> [Task goal]: Among the entries that follow, find the lines containing the string "begin" and copy them.
"""
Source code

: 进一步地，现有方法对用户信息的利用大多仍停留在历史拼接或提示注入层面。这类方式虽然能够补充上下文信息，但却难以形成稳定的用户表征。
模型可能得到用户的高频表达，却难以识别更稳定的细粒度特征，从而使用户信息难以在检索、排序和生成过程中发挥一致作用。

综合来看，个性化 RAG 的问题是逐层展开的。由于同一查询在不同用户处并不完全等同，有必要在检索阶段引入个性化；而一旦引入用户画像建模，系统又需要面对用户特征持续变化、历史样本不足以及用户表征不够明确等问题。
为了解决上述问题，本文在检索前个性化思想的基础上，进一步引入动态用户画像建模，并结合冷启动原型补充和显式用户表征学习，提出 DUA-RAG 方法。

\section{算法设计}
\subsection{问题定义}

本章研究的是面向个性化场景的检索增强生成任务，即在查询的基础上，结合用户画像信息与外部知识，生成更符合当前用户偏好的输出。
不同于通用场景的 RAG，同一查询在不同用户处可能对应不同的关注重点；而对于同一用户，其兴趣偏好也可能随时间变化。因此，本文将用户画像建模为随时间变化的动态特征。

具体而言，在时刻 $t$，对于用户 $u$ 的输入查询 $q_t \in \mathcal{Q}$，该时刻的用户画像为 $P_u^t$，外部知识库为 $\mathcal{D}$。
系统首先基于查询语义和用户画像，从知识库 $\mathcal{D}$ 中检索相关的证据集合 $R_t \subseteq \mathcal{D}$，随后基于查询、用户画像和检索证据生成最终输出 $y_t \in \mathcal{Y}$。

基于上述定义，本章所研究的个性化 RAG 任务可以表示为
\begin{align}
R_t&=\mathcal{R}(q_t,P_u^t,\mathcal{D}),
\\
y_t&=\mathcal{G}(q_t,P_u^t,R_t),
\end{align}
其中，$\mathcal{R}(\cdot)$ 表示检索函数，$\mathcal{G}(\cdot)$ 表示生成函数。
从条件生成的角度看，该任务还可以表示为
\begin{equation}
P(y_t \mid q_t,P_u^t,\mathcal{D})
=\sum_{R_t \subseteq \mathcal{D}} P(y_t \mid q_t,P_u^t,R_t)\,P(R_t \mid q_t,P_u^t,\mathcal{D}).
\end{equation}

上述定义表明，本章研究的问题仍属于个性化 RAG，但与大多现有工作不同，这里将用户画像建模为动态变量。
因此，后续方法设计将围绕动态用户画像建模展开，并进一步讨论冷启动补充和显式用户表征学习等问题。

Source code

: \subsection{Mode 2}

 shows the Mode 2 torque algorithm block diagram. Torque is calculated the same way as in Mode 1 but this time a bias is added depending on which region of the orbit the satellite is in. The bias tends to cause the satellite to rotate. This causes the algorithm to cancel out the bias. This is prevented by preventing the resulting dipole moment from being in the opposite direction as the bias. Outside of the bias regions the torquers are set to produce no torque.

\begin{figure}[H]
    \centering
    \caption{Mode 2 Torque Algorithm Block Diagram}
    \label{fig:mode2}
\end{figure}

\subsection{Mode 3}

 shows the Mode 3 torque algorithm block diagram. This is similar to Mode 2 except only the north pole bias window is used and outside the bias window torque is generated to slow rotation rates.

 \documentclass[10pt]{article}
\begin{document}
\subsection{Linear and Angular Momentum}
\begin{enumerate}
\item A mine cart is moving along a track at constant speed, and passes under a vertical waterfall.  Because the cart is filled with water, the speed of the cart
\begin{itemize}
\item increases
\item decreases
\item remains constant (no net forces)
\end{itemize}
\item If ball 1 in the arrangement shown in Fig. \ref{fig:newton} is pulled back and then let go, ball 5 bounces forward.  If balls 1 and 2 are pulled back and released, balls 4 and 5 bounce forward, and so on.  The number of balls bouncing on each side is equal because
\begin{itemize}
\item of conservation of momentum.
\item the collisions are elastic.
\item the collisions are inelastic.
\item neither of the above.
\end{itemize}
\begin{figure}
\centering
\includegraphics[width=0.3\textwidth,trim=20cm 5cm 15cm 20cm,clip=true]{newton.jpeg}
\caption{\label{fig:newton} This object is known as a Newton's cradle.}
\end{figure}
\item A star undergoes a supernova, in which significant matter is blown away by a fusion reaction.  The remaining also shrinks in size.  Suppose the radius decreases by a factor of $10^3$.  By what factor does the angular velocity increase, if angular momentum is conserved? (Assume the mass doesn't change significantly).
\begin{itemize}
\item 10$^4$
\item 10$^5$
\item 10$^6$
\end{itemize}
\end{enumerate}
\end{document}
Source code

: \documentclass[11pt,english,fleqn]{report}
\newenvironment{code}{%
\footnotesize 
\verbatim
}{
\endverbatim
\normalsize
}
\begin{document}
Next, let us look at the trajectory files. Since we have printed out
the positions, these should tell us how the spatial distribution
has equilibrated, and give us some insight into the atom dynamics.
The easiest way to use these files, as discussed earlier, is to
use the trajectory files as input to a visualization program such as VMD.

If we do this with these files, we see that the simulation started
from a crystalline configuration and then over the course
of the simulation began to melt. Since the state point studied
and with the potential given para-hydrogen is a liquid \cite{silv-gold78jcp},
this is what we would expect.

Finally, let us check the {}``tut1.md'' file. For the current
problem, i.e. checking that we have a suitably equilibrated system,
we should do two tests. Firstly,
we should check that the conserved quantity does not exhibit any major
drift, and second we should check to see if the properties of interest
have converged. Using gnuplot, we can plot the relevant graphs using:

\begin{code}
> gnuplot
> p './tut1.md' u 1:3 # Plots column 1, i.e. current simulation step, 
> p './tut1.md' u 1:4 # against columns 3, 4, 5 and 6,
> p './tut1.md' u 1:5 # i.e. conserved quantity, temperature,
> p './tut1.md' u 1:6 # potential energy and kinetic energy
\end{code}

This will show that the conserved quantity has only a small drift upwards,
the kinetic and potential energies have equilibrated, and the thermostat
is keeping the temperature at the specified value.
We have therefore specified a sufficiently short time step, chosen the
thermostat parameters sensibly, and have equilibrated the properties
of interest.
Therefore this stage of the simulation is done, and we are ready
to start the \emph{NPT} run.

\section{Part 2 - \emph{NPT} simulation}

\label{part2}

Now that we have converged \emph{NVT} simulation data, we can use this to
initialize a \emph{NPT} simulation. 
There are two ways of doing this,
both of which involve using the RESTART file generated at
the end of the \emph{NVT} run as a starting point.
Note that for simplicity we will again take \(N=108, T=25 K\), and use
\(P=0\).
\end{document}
"""
> [Task answer]:
\begin{align}
\begin{equation}
\begin{figure}[H]
\begin{document}
\begin{enumerate}
\begin{itemize}
\begin{itemize}
\begin{figure}
\begin{itemize}
\begin{document}
\begin{code}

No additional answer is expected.